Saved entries
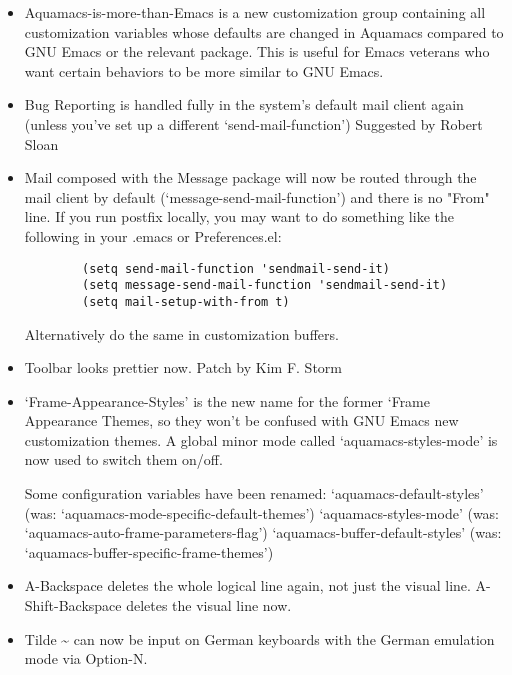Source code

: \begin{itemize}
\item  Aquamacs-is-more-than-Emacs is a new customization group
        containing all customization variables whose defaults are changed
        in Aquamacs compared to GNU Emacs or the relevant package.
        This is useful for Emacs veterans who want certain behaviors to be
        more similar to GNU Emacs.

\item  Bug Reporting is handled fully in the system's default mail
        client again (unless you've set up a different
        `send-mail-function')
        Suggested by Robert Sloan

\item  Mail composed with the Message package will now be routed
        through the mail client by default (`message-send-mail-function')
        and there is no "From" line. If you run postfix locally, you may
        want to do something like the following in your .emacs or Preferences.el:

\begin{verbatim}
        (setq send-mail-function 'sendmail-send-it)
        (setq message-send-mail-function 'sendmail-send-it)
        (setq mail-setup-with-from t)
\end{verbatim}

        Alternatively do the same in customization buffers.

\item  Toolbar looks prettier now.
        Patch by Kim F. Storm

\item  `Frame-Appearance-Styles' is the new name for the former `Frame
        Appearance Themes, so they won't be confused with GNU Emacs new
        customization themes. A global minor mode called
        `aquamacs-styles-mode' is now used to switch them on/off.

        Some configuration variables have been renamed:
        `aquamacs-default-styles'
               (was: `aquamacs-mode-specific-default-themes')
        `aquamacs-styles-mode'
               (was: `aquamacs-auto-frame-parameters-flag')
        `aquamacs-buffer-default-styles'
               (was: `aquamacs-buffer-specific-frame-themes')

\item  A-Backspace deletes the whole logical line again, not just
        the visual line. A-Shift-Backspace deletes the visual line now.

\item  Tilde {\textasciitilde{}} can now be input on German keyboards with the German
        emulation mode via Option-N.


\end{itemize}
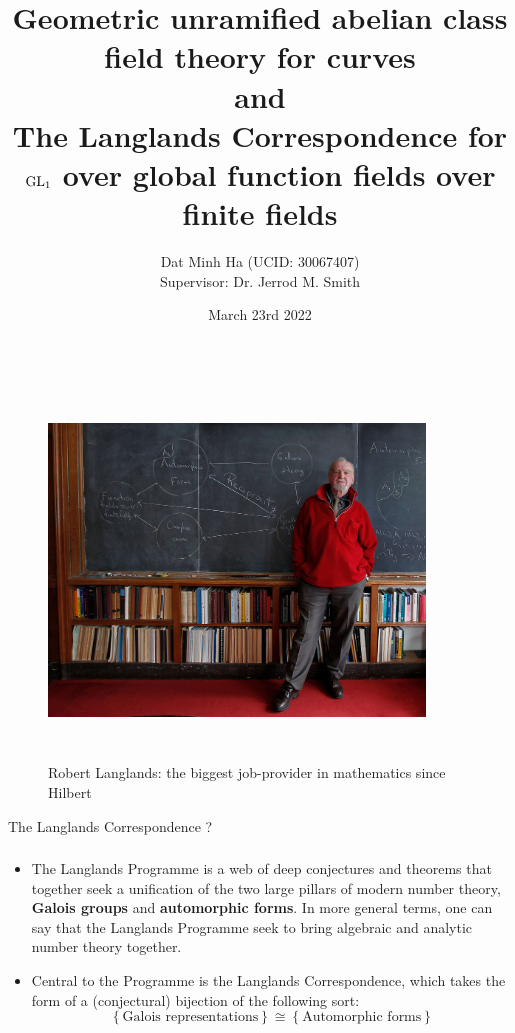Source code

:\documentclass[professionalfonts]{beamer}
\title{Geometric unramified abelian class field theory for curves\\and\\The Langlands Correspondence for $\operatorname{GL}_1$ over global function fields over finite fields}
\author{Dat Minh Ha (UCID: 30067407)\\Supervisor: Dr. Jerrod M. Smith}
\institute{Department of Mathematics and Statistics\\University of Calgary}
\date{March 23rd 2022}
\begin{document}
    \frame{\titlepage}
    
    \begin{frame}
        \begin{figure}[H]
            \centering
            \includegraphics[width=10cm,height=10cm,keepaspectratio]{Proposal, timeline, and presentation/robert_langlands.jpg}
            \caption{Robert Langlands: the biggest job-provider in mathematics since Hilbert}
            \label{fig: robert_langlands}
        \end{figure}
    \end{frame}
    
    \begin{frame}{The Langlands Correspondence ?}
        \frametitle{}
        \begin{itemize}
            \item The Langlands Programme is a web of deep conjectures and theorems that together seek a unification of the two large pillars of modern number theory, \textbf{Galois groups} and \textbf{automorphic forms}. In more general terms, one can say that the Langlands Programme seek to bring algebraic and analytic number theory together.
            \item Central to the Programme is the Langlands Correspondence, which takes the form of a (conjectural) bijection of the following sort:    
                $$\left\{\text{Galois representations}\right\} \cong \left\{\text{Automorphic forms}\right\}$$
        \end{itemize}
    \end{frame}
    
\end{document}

---

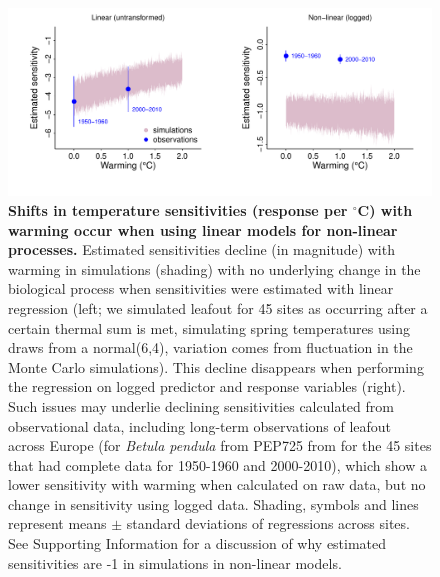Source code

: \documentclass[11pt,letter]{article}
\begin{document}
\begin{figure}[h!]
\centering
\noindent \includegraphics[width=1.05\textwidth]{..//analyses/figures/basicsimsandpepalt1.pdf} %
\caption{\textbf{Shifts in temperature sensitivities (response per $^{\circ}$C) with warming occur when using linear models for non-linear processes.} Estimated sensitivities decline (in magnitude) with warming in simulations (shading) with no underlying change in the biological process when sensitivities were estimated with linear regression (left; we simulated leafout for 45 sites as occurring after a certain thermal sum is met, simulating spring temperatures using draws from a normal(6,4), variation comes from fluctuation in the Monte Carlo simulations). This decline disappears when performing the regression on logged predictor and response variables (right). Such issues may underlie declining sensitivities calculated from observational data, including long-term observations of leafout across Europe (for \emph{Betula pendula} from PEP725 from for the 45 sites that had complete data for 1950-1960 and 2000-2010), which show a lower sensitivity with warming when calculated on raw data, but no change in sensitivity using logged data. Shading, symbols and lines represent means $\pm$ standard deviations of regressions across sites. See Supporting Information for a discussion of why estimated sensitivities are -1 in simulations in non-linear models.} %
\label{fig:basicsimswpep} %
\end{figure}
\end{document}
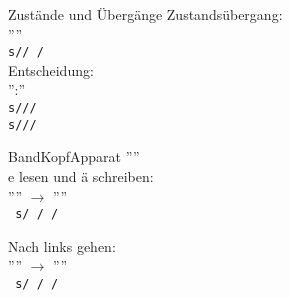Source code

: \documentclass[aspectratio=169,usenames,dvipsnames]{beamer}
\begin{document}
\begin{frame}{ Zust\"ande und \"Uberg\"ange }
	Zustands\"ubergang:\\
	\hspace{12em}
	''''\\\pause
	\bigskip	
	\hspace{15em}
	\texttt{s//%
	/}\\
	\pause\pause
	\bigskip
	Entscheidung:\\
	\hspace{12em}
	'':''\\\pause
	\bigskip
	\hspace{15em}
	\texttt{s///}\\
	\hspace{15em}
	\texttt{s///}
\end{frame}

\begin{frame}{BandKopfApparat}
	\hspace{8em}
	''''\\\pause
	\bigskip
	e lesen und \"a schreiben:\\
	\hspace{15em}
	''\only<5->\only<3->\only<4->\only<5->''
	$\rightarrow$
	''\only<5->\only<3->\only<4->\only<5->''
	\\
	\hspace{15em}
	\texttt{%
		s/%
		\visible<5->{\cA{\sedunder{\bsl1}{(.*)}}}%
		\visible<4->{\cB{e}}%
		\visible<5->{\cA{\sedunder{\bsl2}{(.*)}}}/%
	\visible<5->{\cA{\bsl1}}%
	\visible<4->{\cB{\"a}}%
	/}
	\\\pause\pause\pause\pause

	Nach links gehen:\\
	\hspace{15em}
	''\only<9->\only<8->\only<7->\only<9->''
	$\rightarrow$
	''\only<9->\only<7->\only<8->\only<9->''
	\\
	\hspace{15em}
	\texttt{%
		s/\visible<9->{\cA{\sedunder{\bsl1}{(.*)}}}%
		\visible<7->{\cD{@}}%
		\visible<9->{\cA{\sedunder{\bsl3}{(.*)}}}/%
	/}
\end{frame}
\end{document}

■ **WHAT TO WORK ON**: For this exercise, copy every line of the data that holds "texttt".

■ **REPLY TO THE EXERCISE**:
	\texttt{s//%
	\texttt{s///}\\
	\texttt{s///}
	\texttt{%
	\texttt{%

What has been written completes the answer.